PROBLEM TO WORK ON => Take the material below and reproduce, word for word, only the lines from the line with "- Encryption" through the line with "- Use hashes instead of file names".

RECORDS SUPPLIED =>

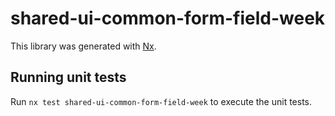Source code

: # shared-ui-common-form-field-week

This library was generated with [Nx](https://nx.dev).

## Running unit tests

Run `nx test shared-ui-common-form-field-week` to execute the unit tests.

* * *

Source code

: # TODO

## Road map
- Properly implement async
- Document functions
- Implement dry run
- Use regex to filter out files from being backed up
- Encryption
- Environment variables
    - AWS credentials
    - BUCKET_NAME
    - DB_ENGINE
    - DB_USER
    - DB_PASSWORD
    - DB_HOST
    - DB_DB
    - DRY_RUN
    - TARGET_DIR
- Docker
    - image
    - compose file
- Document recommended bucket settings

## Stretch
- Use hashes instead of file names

RESULT FOR THIS EXERCISE =>
- Encryption
- Environment variables
    - AWS credentials
    - BUCKET_NAME
    - DB_ENGINE
    - DB_USER
    - DB_PASSWORD
    - DB_HOST
    - DB_DB
    - DRY_RUN
    - TARGET_DIR
- Docker
    - image
    - compose file
- Document recommended bucket settings

## Stretch
- Use hashes instead of file names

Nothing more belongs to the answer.